As the comments already give away, this is only about half as fast. Constructing only the base-4 numbers to start wins out by a wide margin.

Raku Solution

In Raku we can be lazy and sublime: we can create an infinite sequence of possibilities and access that only as we need it.

We start with an infinite list of the whole numbers.

This sequence of values, when we ask for them, are first expressed in base 4 using a simple function. Then those elements are filtered using grep, using the souped-up Raku regex engine, to only those that do not contain either a 0 or the 11 formation.

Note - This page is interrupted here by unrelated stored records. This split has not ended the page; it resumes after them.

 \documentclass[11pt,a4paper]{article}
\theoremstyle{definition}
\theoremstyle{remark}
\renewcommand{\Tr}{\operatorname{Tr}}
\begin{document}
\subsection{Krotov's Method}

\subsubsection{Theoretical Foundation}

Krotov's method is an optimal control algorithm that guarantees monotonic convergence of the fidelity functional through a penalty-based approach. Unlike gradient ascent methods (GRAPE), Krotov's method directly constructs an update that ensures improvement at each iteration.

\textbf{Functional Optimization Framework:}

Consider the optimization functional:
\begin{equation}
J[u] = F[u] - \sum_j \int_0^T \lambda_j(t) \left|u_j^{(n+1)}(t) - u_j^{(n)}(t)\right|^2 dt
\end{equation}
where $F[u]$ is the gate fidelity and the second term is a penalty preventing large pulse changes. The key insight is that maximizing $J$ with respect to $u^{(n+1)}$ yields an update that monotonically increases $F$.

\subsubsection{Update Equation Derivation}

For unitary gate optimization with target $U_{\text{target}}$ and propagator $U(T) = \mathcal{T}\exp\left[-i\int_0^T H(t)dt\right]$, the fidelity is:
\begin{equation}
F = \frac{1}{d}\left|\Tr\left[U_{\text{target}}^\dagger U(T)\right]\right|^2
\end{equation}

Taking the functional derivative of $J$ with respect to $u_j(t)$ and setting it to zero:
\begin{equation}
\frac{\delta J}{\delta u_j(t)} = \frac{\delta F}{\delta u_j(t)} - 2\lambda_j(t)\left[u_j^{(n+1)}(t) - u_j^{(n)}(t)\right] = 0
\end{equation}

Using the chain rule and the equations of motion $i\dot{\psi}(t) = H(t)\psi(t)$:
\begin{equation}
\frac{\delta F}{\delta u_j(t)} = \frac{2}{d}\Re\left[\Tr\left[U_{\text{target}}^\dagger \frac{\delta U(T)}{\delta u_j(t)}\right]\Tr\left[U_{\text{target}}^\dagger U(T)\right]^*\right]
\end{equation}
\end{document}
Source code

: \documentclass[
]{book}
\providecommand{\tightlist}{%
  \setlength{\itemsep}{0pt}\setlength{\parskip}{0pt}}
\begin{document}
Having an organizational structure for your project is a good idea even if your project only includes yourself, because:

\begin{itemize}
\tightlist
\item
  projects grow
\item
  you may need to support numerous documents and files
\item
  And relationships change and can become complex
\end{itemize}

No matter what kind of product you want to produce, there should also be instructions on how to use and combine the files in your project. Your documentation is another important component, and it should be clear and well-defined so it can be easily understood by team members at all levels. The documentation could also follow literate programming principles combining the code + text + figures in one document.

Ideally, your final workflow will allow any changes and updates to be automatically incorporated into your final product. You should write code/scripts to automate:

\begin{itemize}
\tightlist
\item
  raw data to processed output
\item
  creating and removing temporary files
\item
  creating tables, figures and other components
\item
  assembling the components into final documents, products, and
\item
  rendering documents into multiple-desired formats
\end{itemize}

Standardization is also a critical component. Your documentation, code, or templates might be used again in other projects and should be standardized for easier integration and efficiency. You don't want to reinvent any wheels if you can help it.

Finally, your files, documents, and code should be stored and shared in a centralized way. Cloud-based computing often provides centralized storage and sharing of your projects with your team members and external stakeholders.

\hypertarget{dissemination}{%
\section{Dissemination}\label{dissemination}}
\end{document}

Now we can take this theoretical ordered list of values-we-might-want as a first-class citizen and access it positionally, which sets in motion the reifying of the $ele minus-one-th element to print. We can do all of this anonymously, without even instantiating a container to hold anything. How cool is that?

unit sub MAIN ( Int $ele where $ele > 0 = 60 ) ;

( (1 … ∞).map(*.base(4))
         .grep({! / 0 | 11 /}) )[$ele-1].say

In a side note, I had previously worked out the various sequences used in the demonstration we saw above: the lists of the ternary numbers and adding 1 to each digit, but hadn’t kept them around. Or I don’t think I did. Instead of looking through my notes I was able to recreate them by altering the completed Raku code in a few minutes:

unit sub MAIN () ;

#     1, 2, 10, 11, 12, 20, 21, 22, 100, 101
my @tre = ( (1 … ∞).map(*.base(3)))[^10];
say @tre.join(', ');

#     2, 3, 21, 22, 23, 31, 32, 33, 211, 212
@tre.map({ $_.comb
             .map(*+1)
             .join})
    .join(', ')
    .say;

I seem to have discovered that once you stop fighting with it, Raku can be really amazing. I’m not exactly sure when that happened, but I welcome the change wholeheartedly. It’s both beautiful and amazing.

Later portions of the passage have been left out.